Brooklyn Center Mayor Addresses Delay In Promised Police Reforms: 'It Definitely Rests On Me'

MINNEAPOLIS (WCCO) -- The city of Brooklyn Center promised police reform after a former officer shot and killed Daunte Wright.

Three months later, almost nothing has changed.

Wright died during a traffic stop in April. Another man, 21-year-old Kobe Heisler, was killed by a Brooklyn Center officer in 2019.

In May, the city passed a resolution in their names that called for a public safety overhaul.

"I just got goosebumps thinking about that moment [it passed]," said Amity Dimock, Heisler's mother.

An immediate change was to be a citations and summons policy for police that includes non-moving traffic infractions. That would mean no arrests or searches for non-felony offenses.

Mayor Mike Elliott says the policy has yet to go into effect. He expects it to in the next few weeks. When asked what's taken so long, Elliott said city staff have been working to figure out the details of the policy.

The Brooklyn Center Police Department manual does already include a cite and release policy that applies to petty misdemeanors not involving the operation or registration of vehicles.

Other reforms in the resolution were for the long term, including having civilians enforce non-moving traffic violations and dispatching trained, unarmed responders to mental health calls.

Mayor Mike Elliott (credit: CBS)

A committee was supposed to be formed to help implement those changes. So far, no such committee exists.

"It definitely rests on me," Elliott said. "We need to work faster to get these policies in place."

Dimock and Katie Wright, Daunte's mother, both want these public safety changes so other families don't have to suffer like theirs have.
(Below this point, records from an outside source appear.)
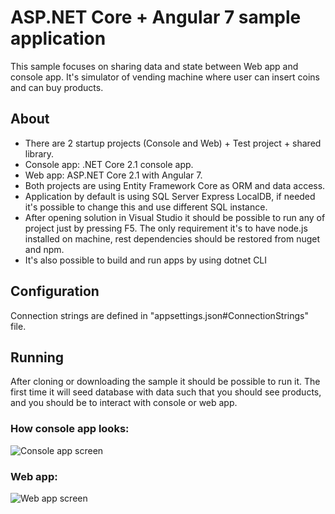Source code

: # ASP.NET Core + Angular 7 sample application
This sample focuses on sharing data and state between Web app and console app. It's simulator of vending machine where user can insert coins and can buy products.

## About
- There are 2 startup projects (Console and Web) + Test project + shared library.
- Console app: .NET Core 2.1 console app.
- Web app: ASP.NET Core 2.1 with Angular 7.
- Both projects are using Entity Framework Core as ORM and data access.
- Application by default is using SQL Server Express LocalDB, if needed it's possible to change this and use different SQL instance. 
- After opening solution in Visual Studio it should be possible to run any of project just by pressing F5. The only requirement it's to have node.js installed on machine, rest dependencies should be restored from nuget and npm.
- It's also possible to build and run apps by using dotnet CLI

## Configuration
Connection strings are defined in "appsettings.json#ConnectionStrings" file.

## Running
After cloning or downloading the sample it should be possible to run it.
The first time it will seed database with data such that you should see products, and you should be to interact with console or web app.

### How console app looks:
![Console app screen](https://i.imgur.com/lrfubvk.png)

### Web app:
![Web app screen](https://i.imgur.com/5rsFsi1.png)
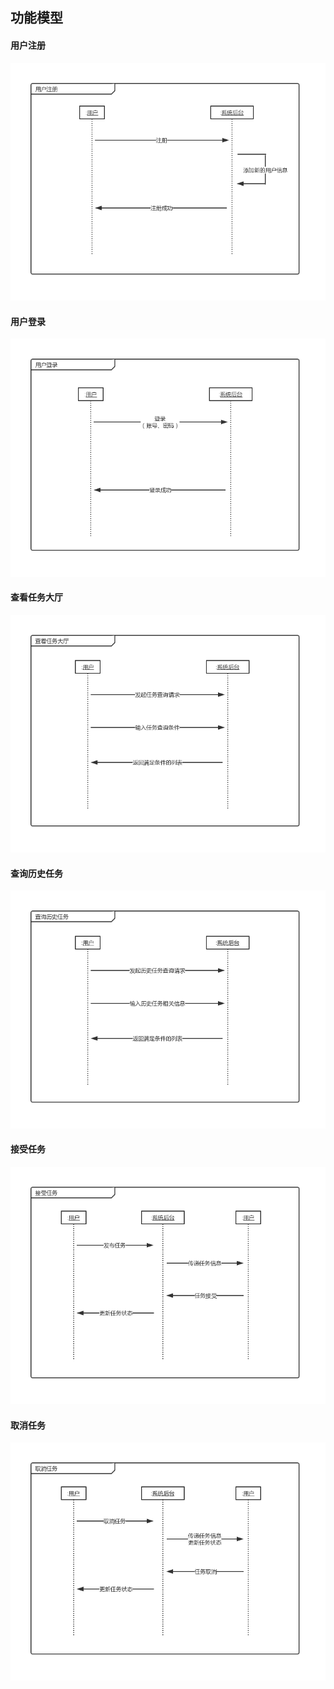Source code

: ## 功能模型





#### 用户注册

![](.\images\功能模型-用户注册.png)



#### 用户登录

![](.\images\功能模型-用户登录.png)



#### 查看任务大厅

![](.\images\功能模型-查看任务大厅.png)

#### 查询历史任务

![](.\images\功能模型-查询历史任务.png)

#### 接受任务

![](.\images\功能模型-接受任务.png)



#### 取消任务

![](.\images\功能模型-取消任务.png)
The longer it's delayed though, the more they fear the resolution's reforms will get watered down, or worse, won't happen at all.

"It's almost like it was brought up just to appease us and now that it isn't being implemented, it's just being swept under the rug like everything else unfortunately," Wright said.

Elliott shares the mothers' concerns about the slow progress. He says his goal is full implementation of the resolution by next April, but that's dependent, he says, on the city council approving the necessary funding.

One change Elliott points out since the resolution passed is that the fire department now responds to medical calls instead of police, but police department officials say that's not true. A commander told WCCO both police and fire are responding to medical calls, which has been the practice for "as long as he can remember."

Applications to be on the implementation committee are open. The city's also hiring other support positions to help with the process.